The problem: From start to end, print the entire listing below exactly.

Task inputs:
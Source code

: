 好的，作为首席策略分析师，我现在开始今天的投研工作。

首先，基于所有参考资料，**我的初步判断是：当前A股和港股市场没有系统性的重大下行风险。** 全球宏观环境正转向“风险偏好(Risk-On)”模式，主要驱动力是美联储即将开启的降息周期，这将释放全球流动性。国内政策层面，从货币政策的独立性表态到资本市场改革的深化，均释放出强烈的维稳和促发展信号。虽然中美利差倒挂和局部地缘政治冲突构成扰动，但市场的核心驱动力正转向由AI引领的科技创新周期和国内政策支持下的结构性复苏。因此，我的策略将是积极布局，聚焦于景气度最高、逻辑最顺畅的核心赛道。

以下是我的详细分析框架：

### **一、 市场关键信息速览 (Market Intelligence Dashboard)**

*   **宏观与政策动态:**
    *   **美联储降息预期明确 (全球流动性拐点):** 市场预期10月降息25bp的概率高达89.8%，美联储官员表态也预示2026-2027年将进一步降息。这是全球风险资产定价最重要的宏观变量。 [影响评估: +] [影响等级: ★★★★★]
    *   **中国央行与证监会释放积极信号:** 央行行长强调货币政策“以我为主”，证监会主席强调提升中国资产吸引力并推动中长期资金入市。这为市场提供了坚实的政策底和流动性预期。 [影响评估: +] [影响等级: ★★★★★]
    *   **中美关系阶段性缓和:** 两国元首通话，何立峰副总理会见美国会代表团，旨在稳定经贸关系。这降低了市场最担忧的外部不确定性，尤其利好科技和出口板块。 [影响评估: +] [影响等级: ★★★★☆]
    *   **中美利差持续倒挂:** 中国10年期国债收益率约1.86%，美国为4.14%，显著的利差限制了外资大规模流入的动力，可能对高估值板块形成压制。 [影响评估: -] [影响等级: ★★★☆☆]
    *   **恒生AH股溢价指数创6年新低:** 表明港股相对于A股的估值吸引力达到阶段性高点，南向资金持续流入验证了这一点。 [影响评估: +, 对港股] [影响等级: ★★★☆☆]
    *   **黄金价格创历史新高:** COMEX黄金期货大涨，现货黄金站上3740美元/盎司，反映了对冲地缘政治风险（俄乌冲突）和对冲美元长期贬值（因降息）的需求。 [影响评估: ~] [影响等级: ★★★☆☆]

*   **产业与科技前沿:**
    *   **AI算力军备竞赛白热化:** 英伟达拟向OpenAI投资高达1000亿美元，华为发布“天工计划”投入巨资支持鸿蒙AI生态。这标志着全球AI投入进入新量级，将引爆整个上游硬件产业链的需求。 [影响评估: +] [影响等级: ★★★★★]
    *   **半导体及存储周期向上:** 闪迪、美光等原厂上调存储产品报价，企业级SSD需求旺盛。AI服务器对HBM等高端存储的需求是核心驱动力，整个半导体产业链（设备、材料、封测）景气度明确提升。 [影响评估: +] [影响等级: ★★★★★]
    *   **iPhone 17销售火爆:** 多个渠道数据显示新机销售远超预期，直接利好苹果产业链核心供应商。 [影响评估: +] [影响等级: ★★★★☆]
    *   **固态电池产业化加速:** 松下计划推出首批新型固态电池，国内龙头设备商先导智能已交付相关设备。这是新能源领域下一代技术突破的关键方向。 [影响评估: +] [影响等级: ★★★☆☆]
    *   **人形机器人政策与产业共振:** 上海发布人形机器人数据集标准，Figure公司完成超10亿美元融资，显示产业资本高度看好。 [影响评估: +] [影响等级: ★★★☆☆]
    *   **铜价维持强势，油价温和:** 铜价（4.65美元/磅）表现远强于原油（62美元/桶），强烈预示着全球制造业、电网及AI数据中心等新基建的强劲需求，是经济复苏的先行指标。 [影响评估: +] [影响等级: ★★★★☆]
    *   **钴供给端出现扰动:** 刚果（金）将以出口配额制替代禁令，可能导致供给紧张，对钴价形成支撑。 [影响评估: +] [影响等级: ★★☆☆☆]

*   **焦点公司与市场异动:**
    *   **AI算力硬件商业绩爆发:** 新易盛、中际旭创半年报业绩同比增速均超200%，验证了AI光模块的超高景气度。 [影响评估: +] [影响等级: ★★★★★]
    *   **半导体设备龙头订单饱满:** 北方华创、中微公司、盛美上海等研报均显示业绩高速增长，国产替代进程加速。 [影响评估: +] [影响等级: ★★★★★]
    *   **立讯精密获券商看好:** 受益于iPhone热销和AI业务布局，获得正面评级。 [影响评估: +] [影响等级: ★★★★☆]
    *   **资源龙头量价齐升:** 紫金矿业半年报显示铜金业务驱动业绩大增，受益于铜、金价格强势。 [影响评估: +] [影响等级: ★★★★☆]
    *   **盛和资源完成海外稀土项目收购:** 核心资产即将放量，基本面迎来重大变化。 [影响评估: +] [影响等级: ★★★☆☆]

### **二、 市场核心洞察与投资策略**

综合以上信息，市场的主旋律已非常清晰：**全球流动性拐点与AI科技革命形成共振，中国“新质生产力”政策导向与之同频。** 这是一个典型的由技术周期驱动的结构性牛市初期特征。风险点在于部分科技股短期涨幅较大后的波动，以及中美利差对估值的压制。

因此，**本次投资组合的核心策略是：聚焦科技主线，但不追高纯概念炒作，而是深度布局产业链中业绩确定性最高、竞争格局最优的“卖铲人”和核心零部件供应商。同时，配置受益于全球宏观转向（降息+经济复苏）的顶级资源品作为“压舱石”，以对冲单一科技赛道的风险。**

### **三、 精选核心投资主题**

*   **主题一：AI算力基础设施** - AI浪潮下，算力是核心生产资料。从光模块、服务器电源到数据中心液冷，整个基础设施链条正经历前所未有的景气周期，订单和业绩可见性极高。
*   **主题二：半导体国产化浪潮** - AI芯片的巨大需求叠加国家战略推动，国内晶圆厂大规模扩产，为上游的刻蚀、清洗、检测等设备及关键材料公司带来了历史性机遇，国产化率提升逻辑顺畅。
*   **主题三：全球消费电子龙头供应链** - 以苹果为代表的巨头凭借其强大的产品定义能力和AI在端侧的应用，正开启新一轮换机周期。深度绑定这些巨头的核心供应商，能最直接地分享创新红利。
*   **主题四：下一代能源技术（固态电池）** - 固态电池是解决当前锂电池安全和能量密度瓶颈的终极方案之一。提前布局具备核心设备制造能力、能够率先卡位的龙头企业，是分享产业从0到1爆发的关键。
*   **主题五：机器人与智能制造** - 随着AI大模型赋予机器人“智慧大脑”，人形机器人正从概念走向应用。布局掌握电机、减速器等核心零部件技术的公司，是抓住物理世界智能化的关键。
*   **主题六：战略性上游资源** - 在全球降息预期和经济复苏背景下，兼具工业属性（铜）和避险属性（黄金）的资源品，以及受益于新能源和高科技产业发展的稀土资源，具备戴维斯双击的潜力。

Completed exercise:
Source code

: 好的，作为首席策略分析师，我现在开始今天的投研工作。

首先，基于所有参考资料，**我的初步判断是：当前A股和港股市场没有系统性的重大下行风险。** 全球宏观环境正转向“风险偏好(Risk-On)”模式，主要驱动力是美联储即将开启的降息周期，这将释放全球流动性。国内政策层面，从货币政策的独立性表态到资本市场改革的深化，均释放出强烈的维稳和促发展信号。虽然中美利差倒挂和局部地缘政治冲突构成扰动，但市场的核心驱动力正转向由AI引领的科技创新周期和国内政策支持下的结构性复苏。因此，我的策略将是积极布局，聚焦于景气度最高、逻辑最顺畅的核心赛道。

以下是我的详细分析框架：

### **一、 市场关键信息速览 (Market Intelligence Dashboard)**

*   **宏观与政策动态:**
    *   **美联储降息预期明确 (全球流动性拐点):** 市场预期10月降息25bp的概率高达89.8%，美联储官员表态也预示2026-2027年将进一步降息。这是全球风险资产定价最重要的宏观变量。 [影响评估: +] [影响等级: ★★★★★]
    *   **中国央行与证监会释放积极信号:** 央行行长强调货币政策“以我为主”，证监会主席强调提升中国资产吸引力并推动中长期资金入市。这为市场提供了坚实的政策底和流动性预期。 [影响评估: +] [影响等级: ★★★★★]
    *   **中美关系阶段性缓和:** 两国元首通话，何立峰副总理会见美国会代表团，旨在稳定经贸关系。这降低了市场最担忧的外部不确定性，尤其利好科技和出口板块。 [影响评估: +] [影响等级: ★★★★☆]
    *   **中美利差持续倒挂:** 中国10年期国债收益率约1.86%，美国为4.14%，显著的利差限制了外资大规模流入的动力，可能对高估值板块形成压制。 [影响评估: -] [影响等级: ★★★☆☆]
    *   **恒生AH股溢价指数创6年新低:** 表明港股相对于A股的估值吸引力达到阶段性高点，南向资金持续流入验证了这一点。 [影响评估: +, 对港股] [影响等级: ★★★☆☆]
    *   **黄金价格创历史新高:** COMEX黄金期货大涨，现货黄金站上3740美元/盎司，反映了对冲地缘政治风险（俄乌冲突）和对冲美元长期贬值（因降息）的需求。 [影响评估: ~] [影响等级: ★★★☆☆]

*   **产业与科技前沿:**
    *   **AI算力军备竞赛白热化:** 英伟达拟向OpenAI投资高达1000亿美元，华为发布“天工计划”投入巨资支持鸿蒙AI生态。这标志着全球AI投入进入新量级，将引爆整个上游硬件产业链的需求。 [影响评估: +] [影响等级: ★★★★★]
    *   **半导体及存储周期向上:** 闪迪、美光等原厂上调存储产品报价，企业级SSD需求旺盛。AI服务器对HBM等高端存储的需求是核心驱动力，整个半导体产业链（设备、材料、封测）景气度明确提升。 [影响评估: +] [影响等级: ★★★★★]
    *   **iPhone 17销售火爆:** 多个渠道数据显示新机销售远超预期，直接利好苹果产业链核心供应商。 [影响评估: +] [影响等级: ★★★★☆]
    *   **固态电池产业化加速:** 松下计划推出首批新型固态电池，国内龙头设备商先导智能已交付相关设备。这是新能源领域下一代技术突破的关键方向。 [影响评估: +] [影响等级: ★★★☆☆]
    *   **人形机器人政策与产业共振:** 上海发布人形机器人数据集标准，Figure公司完成超10亿美元融资，显示产业资本高度看好。 [影响评估: +] [影响等级: ★★★☆☆]
    *   **铜价维持强势，油价温和:** 铜价（4.65美元/磅）表现远强于原油（62美元/桶），强烈预示着全球制造业、电网及AI数据中心等新基建的强劲需求，是经济复苏的先行指标。 [影响评估: +] [影响等级: ★★★★☆]
    *   **钴供给端出现扰动:** 刚果（金）将以出口配额制替代禁令，可能导致供给紧张，对钴价形成支撑。 [影响评估: +] [影响等级: ★★☆☆☆]

*   **焦点公司与市场异动:**
    *   **AI算力硬件商业绩爆发:** 新易盛、中际旭创半年报业绩同比增速均超200%，验证了AI光模块的超高景气度。 [影响评估: +] [影响等级: ★★★★★]
    *   **半导体设备龙头订单饱满:** 北方华创、中微公司、盛美上海等研报均显示业绩高速增长，国产替代进程加速。 [影响评估: +] [影响等级: ★★★★★]
    *   **立讯精密获券商看好:** 受益于iPhone热销和AI业务布局，获得正面评级。 [影响评估: +] [影响等级: ★★★★☆]
    *   **资源龙头量价齐升:** 紫金矿业半年报显示铜金业务驱动业绩大增，受益于铜、金价格强势。 [影响评估: +] [影响等级: ★★★★☆]
    *   **盛和资源完成海外稀土项目收购:** 核心资产即将放量，基本面迎来重大变化。 [影响评估: +] [影响等级: ★★★☆☆]

### **二、 市场核心洞察与投资策略**

综合以上信息，市场的主旋律已非常清晰：**全球流动性拐点与AI科技革命形成共振，中国“新质生产力”政策导向与之同频。** 这是一个典型的由技术周期驱动的结构性牛市初期特征。风险点在于部分科技股短期涨幅较大后的波动，以及中美利差对估值的压制。

因此，**本次投资组合的核心策略是：聚焦科技主线，但不追高纯概念炒作，而是深度布局产业链中业绩确定性最高、竞争格局最优的“卖铲人”和核心零部件供应商。同时，配置受益于全球宏观转向（降息+经济复苏）的顶级资源品作为“压舱石”，以对冲单一科技赛道的风险。**

### **三、 精选核心投资主题**

*   **主题一：AI算力基础设施** - AI浪潮下，算力是核心生产资料。从光模块、服务器电源到数据中心液冷，整个基础设施链条正经历前所未有的景气周期，订单和业绩可见性极高。
*   **主题二：半导体国产化浪潮** - AI芯片的巨大需求叠加国家战略推动，国内晶圆厂大规模扩产，为上游的刻蚀、清洗、检测等设备及关键材料公司带来了历史性机遇，国产化率提升逻辑顺畅。
*   **主题三：全球消费电子龙头供应链** - 以苹果为代表的巨头凭借其强大的产品定义能力和AI在端侧的应用，正开启新一轮换机周期。深度绑定这些巨头的核心供应商，能最直接地分享创新红利。
*   **主题四：下一代能源技术（固态电池）** - 固态电池是解决当前锂电池安全和能量密度瓶颈的终极方案之一。提前布局具备核心设备制造能力、能够率先卡位的龙头企业，是分享产业从0到1爆发的关键。
*   **主题五：机器人与智能制造** - 随着AI大模型赋予机器人“智慧大脑”，人形机器人正从概念走向应用。布局掌握电机、减速器等核心零部件技术的公司，是抓住物理世界智能化的关键。
*   **主题六：战略性上游资源** - 在全球降息预期和经济复苏背景下，兼具工业属性（铜）和避险属性（黄金）的资源品，以及受益于新能源和高科技产业发展的稀土资源，具备戴维斯双击的潜力。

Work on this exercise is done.